**PROBLEM TO WORK ON**. The span to copy runs from the line containing "codes, and it" to the last line below. Copy it exactly, with nothing else.

Dataset entries
▬▬▬

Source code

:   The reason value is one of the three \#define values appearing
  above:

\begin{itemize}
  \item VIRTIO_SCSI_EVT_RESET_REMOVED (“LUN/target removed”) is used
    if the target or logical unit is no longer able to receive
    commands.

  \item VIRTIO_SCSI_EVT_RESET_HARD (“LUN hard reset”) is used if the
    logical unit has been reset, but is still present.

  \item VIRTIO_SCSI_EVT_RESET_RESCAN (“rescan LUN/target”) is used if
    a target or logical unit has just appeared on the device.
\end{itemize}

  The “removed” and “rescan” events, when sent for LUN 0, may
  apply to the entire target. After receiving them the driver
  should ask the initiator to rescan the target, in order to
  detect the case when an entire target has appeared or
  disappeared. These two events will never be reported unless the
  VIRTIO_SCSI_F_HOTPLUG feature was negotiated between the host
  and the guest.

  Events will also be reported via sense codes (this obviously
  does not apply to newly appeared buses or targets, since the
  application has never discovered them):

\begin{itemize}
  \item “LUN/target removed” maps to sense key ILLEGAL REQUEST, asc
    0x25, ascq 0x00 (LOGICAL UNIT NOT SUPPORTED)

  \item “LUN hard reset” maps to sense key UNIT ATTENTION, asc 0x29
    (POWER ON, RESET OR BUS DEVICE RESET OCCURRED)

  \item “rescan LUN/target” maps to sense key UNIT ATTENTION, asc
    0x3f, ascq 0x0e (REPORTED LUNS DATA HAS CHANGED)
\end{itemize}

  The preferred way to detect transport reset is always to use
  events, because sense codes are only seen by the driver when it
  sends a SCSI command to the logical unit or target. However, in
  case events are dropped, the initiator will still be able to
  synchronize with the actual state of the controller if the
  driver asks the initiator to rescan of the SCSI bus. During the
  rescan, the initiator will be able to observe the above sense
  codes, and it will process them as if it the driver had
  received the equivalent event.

▬▬▬

**ANSWER SPACE**.
  codes, and it will process them as if it the driver had
  received the equivalent event.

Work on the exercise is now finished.